By John Roberts, ,
Published October 27, 2015
More people die in America every year from prescription drug abuse than die from heroin and cocaine combined. That stunning finding comes in a new report Tuesday from the Centers for Disease Control and Prevention.
The CDC found a fourfold increase in deaths from prescription narcotics over the past decade. Not surprisingly, it coincides with a fourfold increase in the number of prescriptions written for the powerful painkillers.
In 2008, the most recent year for which there are statistics, there were 20,044 overdose deaths from prescription drugs. Of those, 14,800 were from narcotic painkillers.
“Prescription overdoses are epidemic in the U.S.”, says Dr. Thomas Frieden, director of the CDC. Most people who die from prescription drug overdose are taking someone else’s medicines, he says. “Medicines that were left in the medicine cabinet. Medicines that were given to a friend or a relative. Maybe innocently, maybe maliciously.”

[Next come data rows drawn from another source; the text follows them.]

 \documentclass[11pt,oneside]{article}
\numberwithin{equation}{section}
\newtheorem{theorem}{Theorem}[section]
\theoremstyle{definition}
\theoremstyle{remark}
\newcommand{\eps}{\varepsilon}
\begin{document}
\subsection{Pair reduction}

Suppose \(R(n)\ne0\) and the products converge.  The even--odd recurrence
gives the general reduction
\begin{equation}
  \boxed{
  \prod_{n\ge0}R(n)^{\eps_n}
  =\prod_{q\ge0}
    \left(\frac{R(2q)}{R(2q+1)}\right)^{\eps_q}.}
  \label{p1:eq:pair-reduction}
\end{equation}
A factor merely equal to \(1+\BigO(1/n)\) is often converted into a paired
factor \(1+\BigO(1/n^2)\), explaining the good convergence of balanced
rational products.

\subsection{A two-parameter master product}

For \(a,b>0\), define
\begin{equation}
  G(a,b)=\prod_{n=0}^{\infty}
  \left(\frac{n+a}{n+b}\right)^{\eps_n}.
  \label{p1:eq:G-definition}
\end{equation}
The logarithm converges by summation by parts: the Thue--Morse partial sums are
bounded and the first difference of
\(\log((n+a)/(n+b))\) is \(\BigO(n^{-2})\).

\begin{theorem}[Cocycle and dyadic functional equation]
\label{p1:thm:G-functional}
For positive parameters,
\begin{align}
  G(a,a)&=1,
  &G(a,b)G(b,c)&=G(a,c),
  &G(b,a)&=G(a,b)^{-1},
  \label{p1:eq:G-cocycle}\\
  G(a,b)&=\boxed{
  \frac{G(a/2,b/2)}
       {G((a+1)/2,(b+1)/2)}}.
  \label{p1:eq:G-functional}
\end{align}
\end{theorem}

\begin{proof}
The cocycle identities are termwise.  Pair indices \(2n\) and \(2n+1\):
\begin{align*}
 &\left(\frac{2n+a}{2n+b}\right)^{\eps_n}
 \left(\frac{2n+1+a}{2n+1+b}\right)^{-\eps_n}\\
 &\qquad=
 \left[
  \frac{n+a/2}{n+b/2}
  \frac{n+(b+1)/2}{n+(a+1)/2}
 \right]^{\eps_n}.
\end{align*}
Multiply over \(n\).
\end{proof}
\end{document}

Prescription narcotics are being handed out almost like candy by doctors – some of whom are genuinely interested in patient care – others who run so-called “pill mills”, where narcotic prescriptions are traded for cash to feed addictions. The CDC study found that enough narcotics are prescribed every year to medicate each and every adult in America every day for a month.
“It’s astonishing”, says Frieden. He adds that many addictions begin innocently, when patients are given narcotics for a minor injury that could be treated with less addictive medication. “When I went to medical school, we were incorrectly assured – don’t worry – if patients have short-term pain, they won’t get hooked. That was completely wrong, and a generation of doctors, patients and families have learned that’s a tragic mistake.”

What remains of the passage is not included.